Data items
+++++

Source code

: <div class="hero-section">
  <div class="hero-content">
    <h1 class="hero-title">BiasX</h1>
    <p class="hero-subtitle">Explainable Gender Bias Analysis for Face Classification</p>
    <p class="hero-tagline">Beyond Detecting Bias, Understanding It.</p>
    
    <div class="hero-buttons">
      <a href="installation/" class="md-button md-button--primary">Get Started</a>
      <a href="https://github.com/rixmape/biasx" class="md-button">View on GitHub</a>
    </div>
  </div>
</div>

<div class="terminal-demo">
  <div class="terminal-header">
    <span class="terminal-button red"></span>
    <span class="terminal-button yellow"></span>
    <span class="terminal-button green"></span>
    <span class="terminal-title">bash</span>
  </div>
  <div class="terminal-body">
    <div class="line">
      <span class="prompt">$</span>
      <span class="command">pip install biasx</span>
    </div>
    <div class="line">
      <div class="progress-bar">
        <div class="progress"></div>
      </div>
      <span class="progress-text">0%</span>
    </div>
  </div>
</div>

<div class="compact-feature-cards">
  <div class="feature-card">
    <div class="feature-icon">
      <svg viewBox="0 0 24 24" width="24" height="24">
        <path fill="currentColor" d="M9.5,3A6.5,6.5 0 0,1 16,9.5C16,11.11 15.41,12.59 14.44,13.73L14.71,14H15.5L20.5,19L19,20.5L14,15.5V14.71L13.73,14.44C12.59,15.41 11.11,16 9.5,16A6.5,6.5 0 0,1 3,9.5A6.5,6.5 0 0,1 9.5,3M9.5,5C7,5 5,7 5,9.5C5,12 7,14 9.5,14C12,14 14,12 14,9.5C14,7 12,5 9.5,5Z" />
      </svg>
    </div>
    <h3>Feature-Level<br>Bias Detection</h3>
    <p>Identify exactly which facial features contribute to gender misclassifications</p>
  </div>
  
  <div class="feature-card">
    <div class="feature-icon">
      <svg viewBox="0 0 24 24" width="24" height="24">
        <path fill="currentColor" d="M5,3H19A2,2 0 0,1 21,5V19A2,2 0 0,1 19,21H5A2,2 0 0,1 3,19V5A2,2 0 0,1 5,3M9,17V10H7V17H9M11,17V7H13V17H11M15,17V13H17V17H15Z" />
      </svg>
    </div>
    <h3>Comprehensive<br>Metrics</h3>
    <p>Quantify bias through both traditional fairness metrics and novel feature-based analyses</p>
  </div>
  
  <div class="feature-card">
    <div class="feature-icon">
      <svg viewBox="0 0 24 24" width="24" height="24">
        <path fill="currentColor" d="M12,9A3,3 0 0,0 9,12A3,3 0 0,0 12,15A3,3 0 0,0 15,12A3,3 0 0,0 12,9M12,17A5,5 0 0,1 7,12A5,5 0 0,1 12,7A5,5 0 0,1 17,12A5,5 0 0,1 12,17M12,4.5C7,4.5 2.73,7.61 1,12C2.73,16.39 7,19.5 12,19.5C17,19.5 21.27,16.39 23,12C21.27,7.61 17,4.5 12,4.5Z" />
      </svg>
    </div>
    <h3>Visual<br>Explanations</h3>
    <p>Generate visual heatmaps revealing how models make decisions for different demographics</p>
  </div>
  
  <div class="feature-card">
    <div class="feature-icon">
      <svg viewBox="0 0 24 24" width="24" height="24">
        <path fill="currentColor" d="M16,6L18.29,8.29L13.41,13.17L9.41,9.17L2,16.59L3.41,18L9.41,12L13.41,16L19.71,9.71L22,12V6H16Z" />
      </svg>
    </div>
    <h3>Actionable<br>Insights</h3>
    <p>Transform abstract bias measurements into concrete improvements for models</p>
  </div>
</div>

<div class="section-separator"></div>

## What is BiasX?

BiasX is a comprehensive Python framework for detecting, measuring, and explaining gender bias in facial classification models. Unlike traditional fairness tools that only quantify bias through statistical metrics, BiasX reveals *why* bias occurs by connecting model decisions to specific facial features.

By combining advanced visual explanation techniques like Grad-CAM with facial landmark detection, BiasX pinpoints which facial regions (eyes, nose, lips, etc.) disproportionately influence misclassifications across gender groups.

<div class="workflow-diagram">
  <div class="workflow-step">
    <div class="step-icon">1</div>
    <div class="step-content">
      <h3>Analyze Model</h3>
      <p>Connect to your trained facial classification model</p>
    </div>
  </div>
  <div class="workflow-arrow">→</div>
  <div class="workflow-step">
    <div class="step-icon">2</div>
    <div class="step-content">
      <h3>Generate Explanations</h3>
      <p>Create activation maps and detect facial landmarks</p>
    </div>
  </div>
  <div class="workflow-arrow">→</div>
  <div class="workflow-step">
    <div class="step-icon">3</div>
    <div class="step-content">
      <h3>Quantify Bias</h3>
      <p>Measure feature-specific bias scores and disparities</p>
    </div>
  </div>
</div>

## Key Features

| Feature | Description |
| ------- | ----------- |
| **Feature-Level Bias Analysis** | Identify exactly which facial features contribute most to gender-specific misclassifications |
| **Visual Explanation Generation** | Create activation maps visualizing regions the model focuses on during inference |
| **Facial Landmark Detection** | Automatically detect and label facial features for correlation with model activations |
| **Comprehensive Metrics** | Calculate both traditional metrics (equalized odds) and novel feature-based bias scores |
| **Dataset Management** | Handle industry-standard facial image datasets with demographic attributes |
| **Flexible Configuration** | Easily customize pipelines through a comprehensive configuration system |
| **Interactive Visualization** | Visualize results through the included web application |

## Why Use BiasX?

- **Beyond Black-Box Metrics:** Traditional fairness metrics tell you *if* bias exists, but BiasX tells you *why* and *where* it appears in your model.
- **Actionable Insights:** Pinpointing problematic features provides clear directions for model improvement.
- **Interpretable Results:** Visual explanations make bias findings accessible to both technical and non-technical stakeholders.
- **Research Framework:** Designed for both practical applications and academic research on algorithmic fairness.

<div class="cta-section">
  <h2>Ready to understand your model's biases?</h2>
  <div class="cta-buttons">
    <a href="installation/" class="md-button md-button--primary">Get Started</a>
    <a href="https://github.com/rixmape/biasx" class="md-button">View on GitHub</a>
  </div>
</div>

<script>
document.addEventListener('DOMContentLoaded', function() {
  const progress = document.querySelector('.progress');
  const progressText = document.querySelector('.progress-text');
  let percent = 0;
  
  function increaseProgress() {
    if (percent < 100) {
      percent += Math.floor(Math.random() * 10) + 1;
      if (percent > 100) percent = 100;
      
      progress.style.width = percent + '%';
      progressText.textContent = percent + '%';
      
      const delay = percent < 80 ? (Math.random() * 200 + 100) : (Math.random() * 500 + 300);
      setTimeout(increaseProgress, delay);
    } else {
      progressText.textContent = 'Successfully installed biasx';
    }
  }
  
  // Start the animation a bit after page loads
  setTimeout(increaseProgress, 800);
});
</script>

+++++

▶ [What you are asked to do]: Please go over the data above and copy each line with "Analysis" in it.

▶ [Task output]:
    <p class="hero-subtitle">Explainable Gender Bias Analysis for Face Classification</p>
| **Feature-Level Bias Analysis** | Identify exactly which facial features contribute most to gender-specific misclassifications |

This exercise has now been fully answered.